53歳のマッチが53枚目のシングルに込めた思い
’80年にデビューシングル「スニーカーぶる~す」でいきなりミリオンヒットを記録、’81年には「ギンギラギンにさりげなく」で紅白歌合戦に初出場を果たし、瞬く間にトップアイドルの座を獲得。その後、アイドル活動を続けながら、’84年にレーサーとしてもデビューを果たす。やがてオーナーとして経営にも携わり、一方で家庭を持ち父に。そして、50歳を超えてトライアスロン世界選手権日本代表にも選出された。挑戦し続ける男は53歳を迎えた今、何を思うのか――。
――今月、発売された53枚目のシングル「軌跡」のタイトルはジャニーさんが付けられたと伺いました。「過ぎた日々に恥じることはない」という歌詞も含め、今の近藤さんだからこそ歌える楽曲です。

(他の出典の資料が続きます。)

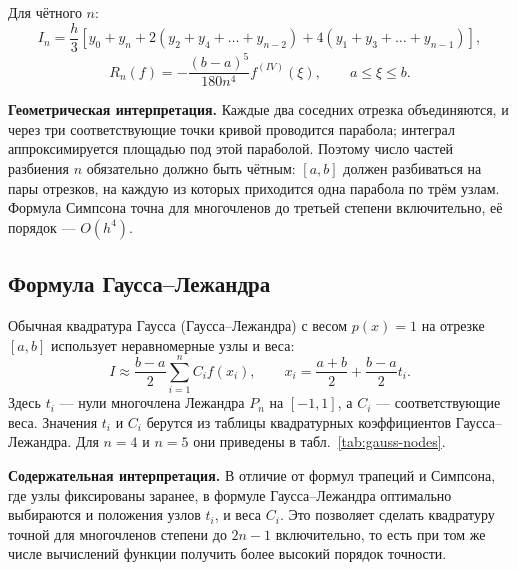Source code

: \documentclass[14pt,a4paper]{extarticle}
\begin{document}
Для чётного $n$:
\begin{equation}
    I_n=\frac{h}{3}\left[y_0+y_n
       +2(y_2+y_4+\ldots+y_{n-2})
       +4(y_1+y_3+\ldots+y_{n-1})\right],
    \label{eq:simpson}
\end{equation}
\begin{equation}
    R_n(f)=-\frac{(b-a)^5}{180n^4}f^{(IV)}(\xi),\qquad a\le \xi\le b .
    \label{eq:simpson-error}
\end{equation}

\textbf{Геометрическая интерпретация.} Каждые два соседних отрезка
объединяются, и через три соответствующие точки кривой проводится
парабола; интеграл аппроксимируется площадью под этой параболой.
Поэтому число частей разбиения $n$ обязательно должно быть чётным:
$[a,b]$ должен разбиваться на пары отрезков, на каждую из которых
приходится одна парабола по трём узлам. Формула Симпсона точна для
многочленов до третьей степени включительно, её порядок --- $O(h^4)$.

\subsection{Формула Гаусса--Лежандра}

Обычная квадратура Гаусса (Гаусса--Лежандра) с весом $p(x)=1$
на отрезке $[a,b]$ использует неравномерные узлы и веса:
\begin{equation}
    I\approx\frac{b-a}{2}\sum_{i=1}^{n}C_i f(x_i),\qquad
    x_i=\frac{a+b}{2}+\frac{b-a}{2}t_i .
    \label{eq:gauss}
\end{equation}
Здесь $t_i$ --- нули многочлена Лежандра $P_n$ на $[-1,1]$, а $C_i$ ---
соответствующие веса. Значения $t_i$ и $C_i$ берутся из таблицы
квадратурных коэффициентов Гаусса--Лежандра. Для $n=4$ и $n=5$
они приведены в табл.~\ref{tab:gauss-nodes}.

\textbf{Содержательная интерпретация.} В отличие от формул трапеций
и Симпсона, где узлы фиксированы заранее, в формуле Гаусса--Лежандра оптимально
выбираются и положения узлов $t_i$, и веса $C_i$. Это позволяет сделать
квадратуру точной для многочленов степени до $2n-1$ включительно,
то есть при том же числе вычислений функции получить более высокий
порядок точности.
\end{document}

近藤:この曲はもともと、英語の歌詞だったんです。僕はすぐに惚れ込んで、日本語の訳詞をジャニーさんにダメモトでお願いしたのですが、やっぱりダメで(笑)。でも、この「軌跡」というタイトルだけが届いて、それをテーマに歌詞を作ったらって提案してくれたんです。「マッチは歌もレースもやってきて、二足のわらじで何年もよくも悪くも頑張ってきたんだから、その話をすれば書ける人はあっという間に書けるよ」と。それで松井五郎さんにお願いしたら、ほとんど一発でこの詞が出来上がりました。
――ジャニーさんのその言葉を聞いて、どんなことを感じましたか?
近藤:「自分が走ってきた轍(わだち)みたいなものを少し振り返ってもいい年齢になったよね、Youは」ってことですよね。まだ止まらないというメッセージもあるんだけど、ほんのわずかだけど、認めてもらえたのかなという思いはありました。あの人は絶対に認めない人なんです。どんなに人気があろうと、どんなにCDが売れようと認めない人。だから53歳になり、近藤真彦の53作目でようやくか、と。同時にまだ若いんだから甘ったれちゃダメだと言ってほしいような複雑な心境でした。
――近藤さんの「軌跡」には、「二足のわらじ」どころか、何足分もの足跡がしっかり残っています。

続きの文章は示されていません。